PROBLEM. How many lines of the data contain the string "assisted"? Write the number and nothing more.

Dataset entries
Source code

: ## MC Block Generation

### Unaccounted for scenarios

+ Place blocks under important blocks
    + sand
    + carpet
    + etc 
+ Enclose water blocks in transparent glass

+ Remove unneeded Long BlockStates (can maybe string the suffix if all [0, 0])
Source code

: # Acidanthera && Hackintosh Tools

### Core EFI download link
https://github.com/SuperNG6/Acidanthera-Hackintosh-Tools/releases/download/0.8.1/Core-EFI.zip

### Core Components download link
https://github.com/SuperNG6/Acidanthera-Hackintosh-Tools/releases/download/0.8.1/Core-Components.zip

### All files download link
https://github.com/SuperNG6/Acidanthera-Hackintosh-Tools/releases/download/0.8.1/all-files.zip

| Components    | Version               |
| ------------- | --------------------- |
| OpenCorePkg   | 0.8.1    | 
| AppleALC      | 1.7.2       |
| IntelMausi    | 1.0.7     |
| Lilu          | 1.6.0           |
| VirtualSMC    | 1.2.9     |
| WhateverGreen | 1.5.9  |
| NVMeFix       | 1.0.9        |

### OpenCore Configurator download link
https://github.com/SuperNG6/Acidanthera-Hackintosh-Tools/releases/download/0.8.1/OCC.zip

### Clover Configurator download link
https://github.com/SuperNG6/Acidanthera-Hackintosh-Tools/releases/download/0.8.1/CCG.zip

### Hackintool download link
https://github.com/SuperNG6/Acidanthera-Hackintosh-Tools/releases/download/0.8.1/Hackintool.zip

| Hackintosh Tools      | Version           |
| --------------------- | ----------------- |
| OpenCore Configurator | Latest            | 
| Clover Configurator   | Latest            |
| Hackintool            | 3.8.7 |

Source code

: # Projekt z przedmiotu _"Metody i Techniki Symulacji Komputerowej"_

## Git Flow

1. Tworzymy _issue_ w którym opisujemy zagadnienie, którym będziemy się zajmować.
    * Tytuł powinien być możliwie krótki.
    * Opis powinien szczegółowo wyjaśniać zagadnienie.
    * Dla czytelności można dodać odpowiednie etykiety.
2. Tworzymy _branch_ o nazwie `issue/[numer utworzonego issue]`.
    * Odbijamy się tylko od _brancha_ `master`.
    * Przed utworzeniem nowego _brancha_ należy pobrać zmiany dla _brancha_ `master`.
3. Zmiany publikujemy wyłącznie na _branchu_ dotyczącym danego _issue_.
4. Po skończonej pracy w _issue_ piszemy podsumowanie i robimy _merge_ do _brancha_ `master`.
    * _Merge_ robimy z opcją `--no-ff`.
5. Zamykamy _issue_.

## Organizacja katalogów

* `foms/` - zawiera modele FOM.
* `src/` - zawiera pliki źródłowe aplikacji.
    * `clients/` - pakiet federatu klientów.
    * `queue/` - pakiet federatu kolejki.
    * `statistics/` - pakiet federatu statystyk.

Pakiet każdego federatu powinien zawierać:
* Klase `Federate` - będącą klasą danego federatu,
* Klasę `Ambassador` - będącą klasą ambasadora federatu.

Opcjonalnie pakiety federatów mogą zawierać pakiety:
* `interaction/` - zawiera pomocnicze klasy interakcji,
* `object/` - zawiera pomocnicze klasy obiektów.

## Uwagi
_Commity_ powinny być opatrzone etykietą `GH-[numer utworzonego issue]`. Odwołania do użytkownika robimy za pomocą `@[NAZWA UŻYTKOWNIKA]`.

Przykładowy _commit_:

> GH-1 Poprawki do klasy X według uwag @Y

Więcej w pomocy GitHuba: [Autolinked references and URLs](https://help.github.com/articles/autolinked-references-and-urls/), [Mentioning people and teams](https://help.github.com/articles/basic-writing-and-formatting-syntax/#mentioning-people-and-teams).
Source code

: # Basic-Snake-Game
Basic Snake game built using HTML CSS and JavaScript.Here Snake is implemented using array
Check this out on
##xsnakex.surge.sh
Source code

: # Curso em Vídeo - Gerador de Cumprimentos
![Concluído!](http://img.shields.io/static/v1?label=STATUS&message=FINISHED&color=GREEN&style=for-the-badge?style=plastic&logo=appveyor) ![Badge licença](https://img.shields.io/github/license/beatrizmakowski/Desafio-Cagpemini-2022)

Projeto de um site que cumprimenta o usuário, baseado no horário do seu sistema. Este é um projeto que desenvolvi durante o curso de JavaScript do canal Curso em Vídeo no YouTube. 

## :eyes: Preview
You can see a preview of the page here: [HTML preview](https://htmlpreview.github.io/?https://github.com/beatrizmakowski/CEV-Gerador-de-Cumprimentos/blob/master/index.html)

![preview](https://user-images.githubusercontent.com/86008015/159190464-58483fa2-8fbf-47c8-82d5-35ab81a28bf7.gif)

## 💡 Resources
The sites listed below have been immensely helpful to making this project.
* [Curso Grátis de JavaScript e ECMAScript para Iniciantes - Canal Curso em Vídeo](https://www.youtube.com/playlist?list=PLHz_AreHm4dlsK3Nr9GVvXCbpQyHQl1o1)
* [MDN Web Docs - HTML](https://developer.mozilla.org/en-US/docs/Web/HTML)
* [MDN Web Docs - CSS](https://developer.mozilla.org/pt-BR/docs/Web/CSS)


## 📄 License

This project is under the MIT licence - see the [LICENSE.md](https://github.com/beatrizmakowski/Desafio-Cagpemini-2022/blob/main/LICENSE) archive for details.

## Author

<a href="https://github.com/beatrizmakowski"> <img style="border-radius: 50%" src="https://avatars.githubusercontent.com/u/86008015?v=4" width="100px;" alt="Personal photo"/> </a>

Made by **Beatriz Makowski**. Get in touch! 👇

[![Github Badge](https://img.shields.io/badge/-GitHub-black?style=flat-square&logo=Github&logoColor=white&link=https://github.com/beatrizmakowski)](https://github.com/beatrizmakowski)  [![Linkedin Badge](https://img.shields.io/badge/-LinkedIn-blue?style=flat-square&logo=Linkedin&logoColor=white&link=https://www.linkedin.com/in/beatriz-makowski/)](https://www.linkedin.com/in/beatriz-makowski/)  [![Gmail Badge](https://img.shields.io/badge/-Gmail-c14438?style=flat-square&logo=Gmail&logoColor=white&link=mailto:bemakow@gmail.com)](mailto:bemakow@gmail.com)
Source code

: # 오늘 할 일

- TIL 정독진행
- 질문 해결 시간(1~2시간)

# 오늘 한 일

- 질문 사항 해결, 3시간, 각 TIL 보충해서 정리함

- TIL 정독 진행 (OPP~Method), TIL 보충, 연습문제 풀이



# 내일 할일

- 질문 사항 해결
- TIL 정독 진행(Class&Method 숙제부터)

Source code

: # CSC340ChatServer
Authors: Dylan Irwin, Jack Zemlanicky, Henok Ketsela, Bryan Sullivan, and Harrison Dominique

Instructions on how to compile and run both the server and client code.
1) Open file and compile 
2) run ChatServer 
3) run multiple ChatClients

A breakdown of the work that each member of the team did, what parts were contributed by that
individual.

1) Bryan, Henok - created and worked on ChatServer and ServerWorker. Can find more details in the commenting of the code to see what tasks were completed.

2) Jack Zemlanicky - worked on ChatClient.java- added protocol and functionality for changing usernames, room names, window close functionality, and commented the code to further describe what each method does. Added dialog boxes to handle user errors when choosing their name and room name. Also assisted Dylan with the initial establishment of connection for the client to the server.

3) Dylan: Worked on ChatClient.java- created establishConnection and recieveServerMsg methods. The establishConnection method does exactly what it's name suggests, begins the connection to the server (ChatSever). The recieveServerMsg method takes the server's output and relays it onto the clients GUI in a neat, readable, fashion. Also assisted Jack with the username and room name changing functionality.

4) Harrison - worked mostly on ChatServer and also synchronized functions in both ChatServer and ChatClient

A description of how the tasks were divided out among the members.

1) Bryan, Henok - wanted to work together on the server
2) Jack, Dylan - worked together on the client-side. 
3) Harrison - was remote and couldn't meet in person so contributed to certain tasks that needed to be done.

ANSWER FOR THIS EXERCISE. 2